SOURCE RECORDS:
"""

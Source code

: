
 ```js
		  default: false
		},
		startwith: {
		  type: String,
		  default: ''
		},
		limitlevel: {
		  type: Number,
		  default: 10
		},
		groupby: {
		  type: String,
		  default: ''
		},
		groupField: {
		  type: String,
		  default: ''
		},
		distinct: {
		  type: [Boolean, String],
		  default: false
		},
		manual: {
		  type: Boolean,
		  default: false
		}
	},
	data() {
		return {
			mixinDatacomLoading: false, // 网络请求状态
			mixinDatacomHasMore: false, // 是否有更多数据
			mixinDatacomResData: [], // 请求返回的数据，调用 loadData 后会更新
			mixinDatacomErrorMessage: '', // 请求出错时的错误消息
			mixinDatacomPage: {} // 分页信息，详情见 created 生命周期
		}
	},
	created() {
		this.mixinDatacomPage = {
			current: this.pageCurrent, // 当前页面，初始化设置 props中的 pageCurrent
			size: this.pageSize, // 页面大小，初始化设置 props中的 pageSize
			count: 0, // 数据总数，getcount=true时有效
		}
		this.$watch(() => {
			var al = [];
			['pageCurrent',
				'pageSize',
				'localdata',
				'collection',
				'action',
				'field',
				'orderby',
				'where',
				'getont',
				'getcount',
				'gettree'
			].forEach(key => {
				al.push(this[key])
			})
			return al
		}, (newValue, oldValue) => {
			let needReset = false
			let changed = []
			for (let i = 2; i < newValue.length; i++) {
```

"""
"""

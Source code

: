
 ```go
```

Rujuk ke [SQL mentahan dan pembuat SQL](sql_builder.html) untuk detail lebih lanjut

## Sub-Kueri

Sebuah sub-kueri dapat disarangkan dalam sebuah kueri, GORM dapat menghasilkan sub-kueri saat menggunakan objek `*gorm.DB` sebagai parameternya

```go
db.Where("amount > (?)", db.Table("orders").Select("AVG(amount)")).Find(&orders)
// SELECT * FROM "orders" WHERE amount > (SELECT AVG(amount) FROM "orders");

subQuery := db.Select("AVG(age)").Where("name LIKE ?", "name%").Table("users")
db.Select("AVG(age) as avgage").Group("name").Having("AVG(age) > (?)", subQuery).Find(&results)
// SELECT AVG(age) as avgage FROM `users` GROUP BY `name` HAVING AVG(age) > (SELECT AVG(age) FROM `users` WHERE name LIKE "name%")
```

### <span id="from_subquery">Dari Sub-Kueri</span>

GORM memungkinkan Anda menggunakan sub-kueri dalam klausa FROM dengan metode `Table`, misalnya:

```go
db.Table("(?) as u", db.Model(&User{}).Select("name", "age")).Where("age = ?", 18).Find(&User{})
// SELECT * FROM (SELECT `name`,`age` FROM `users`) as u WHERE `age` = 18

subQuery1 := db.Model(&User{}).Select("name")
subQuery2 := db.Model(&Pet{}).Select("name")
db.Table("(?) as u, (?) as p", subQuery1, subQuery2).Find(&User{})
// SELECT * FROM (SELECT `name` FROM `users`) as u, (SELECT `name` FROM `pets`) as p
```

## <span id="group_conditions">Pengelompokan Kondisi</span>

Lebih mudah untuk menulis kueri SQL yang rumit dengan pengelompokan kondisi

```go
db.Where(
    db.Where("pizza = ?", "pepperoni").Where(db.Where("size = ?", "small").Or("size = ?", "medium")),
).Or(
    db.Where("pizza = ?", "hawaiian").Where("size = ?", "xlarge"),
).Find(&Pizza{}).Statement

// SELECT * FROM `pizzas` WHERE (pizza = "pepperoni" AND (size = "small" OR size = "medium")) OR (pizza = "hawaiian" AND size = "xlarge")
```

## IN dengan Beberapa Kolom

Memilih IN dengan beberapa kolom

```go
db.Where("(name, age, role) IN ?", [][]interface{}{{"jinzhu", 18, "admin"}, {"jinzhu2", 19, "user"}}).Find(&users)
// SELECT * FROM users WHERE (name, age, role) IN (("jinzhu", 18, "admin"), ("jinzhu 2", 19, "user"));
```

"""
"""

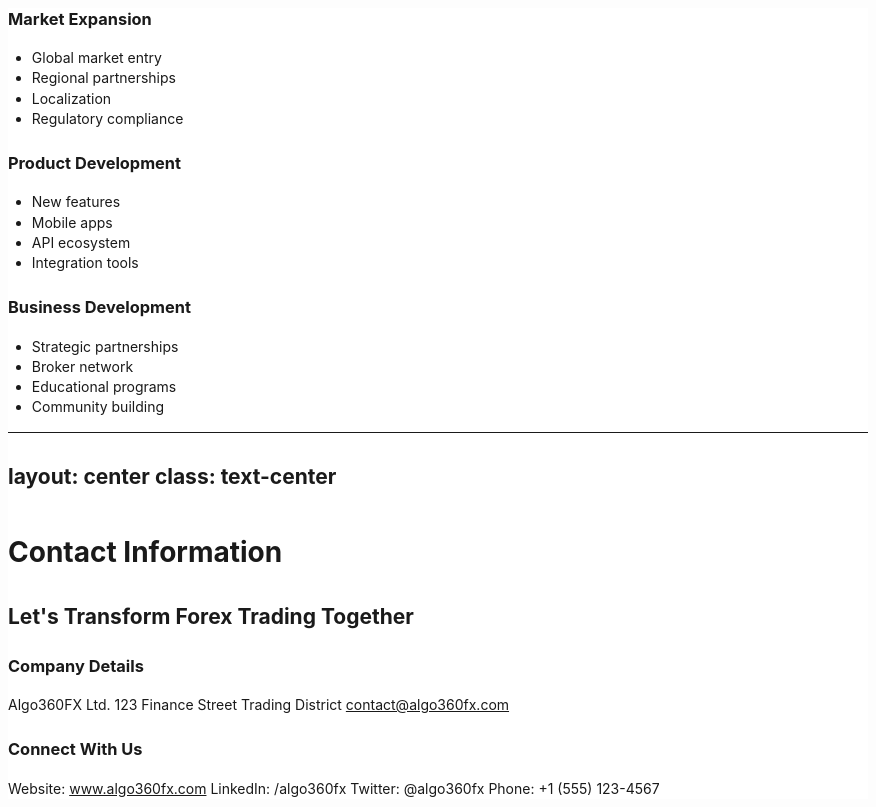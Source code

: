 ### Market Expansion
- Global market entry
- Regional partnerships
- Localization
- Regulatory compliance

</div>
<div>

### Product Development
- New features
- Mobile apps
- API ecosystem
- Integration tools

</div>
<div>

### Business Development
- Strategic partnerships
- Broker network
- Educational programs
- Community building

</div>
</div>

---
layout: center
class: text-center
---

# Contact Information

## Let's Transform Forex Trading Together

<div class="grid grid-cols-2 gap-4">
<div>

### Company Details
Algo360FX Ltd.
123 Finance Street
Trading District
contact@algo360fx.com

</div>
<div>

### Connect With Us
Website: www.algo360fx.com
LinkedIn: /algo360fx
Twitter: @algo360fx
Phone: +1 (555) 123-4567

"""

Once you have counted the lines above that contain "pepperoni", give that number alone.

ANSWER TO THE EXERCISE: 2